> _TASK STATEMENT_:
Upon reaching the line containing "Sia membership sia", output that line and all remaining lines exactly, through the end of the entries, and output nothing before it.

> _DATA PROVIDED_:

########

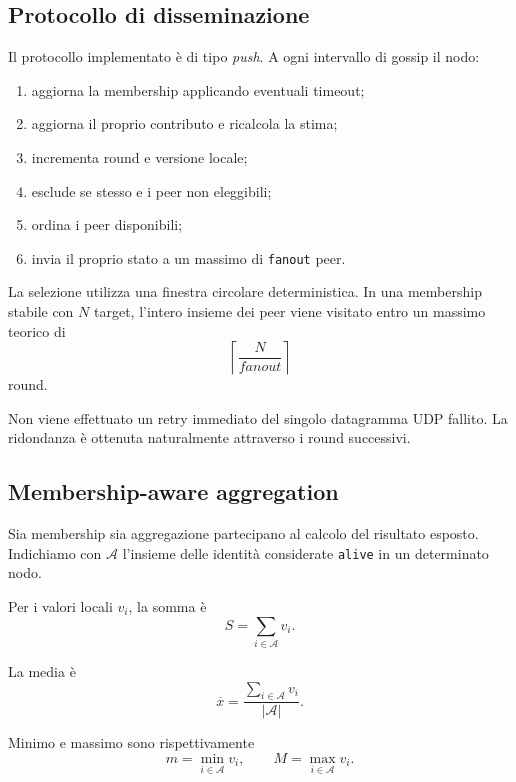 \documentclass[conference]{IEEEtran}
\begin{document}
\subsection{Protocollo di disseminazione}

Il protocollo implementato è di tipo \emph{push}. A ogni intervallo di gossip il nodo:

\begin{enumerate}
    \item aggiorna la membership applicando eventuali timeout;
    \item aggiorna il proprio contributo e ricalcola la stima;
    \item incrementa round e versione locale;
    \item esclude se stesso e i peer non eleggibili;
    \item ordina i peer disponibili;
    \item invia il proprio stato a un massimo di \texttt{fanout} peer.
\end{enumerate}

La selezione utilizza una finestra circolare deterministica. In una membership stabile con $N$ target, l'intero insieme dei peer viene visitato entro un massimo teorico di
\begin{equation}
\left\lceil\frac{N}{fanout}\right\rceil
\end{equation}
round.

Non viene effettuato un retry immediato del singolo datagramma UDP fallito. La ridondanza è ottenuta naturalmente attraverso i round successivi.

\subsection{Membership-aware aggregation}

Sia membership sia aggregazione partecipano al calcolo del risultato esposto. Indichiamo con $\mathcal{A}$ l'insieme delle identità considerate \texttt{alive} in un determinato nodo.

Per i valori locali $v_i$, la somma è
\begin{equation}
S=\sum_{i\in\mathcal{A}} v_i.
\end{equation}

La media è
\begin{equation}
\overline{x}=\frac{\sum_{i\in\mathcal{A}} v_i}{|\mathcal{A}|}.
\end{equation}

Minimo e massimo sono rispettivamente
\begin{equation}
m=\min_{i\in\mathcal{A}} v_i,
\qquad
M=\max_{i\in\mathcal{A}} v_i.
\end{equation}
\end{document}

########

> _SOLUTION_:
Sia membership sia aggregazione partecipano al calcolo del risultato esposto. Indichiamo con $\mathcal{A}$ l'insieme delle identità considerate \texttt{alive} in un determinato nodo.

Per i valori locali $v_i$, la somma è
\begin{equation}
S=\sum_{i\in\mathcal{A}} v_i.
\end{equation}

La media è
\begin{equation}
\overline{x}=\frac{\sum_{i\in\mathcal{A}} v_i}{|\mathcal{A}|}.
\end{equation}

Minimo e massimo sono rispettivamente
\begin{equation}
m=\min_{i\in\mathcal{A}} v_i,
\qquad
M=\max_{i\in\mathcal{A}} v_i.
\end{equation}
\end{document}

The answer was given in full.